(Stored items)
:::
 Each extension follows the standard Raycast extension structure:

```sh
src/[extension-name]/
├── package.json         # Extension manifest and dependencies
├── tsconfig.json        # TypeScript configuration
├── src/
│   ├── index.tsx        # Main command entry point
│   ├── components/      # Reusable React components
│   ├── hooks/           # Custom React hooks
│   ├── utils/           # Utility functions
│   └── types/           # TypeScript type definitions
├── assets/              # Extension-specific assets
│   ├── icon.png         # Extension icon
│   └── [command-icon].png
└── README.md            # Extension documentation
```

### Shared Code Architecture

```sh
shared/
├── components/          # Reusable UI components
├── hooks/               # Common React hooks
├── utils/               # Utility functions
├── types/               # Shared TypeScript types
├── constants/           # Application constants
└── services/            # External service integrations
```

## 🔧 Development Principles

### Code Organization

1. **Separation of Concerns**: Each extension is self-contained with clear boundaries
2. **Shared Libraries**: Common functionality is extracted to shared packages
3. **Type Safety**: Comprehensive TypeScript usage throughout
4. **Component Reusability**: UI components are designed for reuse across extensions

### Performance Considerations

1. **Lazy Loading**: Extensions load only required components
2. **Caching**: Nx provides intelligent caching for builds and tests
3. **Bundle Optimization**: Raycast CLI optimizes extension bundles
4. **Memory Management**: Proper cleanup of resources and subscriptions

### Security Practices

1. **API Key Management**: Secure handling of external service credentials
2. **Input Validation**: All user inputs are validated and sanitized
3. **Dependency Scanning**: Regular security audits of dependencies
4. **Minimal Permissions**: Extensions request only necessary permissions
:::
Nothing in the records may be left out; transcribe all of them exactly.

» **Answer area**:
 Each extension follows the standard Raycast extension structure:

```sh
src/[extension-name]/
├── package.json         # Extension manifest and dependencies
├── tsconfig.json        # TypeScript configuration
├── src/
│   ├── index.tsx        # Main command entry point
│   ├── components/      # Reusable React components
│   ├── hooks/           # Custom React hooks
│   ├── utils/           # Utility functions
│   └── types/           # TypeScript type definitions
├── assets/              # Extension-specific assets
│   ├── icon.png         # Extension icon
│   └── [command-icon].png
└── README.md            # Extension documentation
```

### Shared Code Architecture

```sh
shared/
├── components/          # Reusable UI components
├── hooks/               # Common React hooks
├── utils/               # Utility functions
├── types/               # Shared TypeScript types
├── constants/           # Application constants
└── services/            # External service integrations
```

## 🔧 Development Principles

### Code Organization

1. **Separation of Concerns**: Each extension is self-contained with clear boundaries
2. **Shared Libraries**: Common functionality is extracted to shared packages
3. **Type Safety**: Comprehensive TypeScript usage throughout
4. **Component Reusability**: UI components are designed for reuse across extensions

### Performance Considerations

1. **Lazy Loading**: Extensions load only required components
2. **Caching**: Nx provides intelligent caching for builds and tests
3. **Bundle Optimization**: Raycast CLI optimizes extension bundles
4. **Memory Management**: Proper cleanup of resources and subscriptions

### Security Practices

1. **API Key Management**: Secure handling of external service credentials
2. **Input Validation**: All user inputs are validated and sanitized
3. **Dependency Scanning**: Regular security audits of dependencies
4. **Minimal Permissions**: Extensions request only necessary permissions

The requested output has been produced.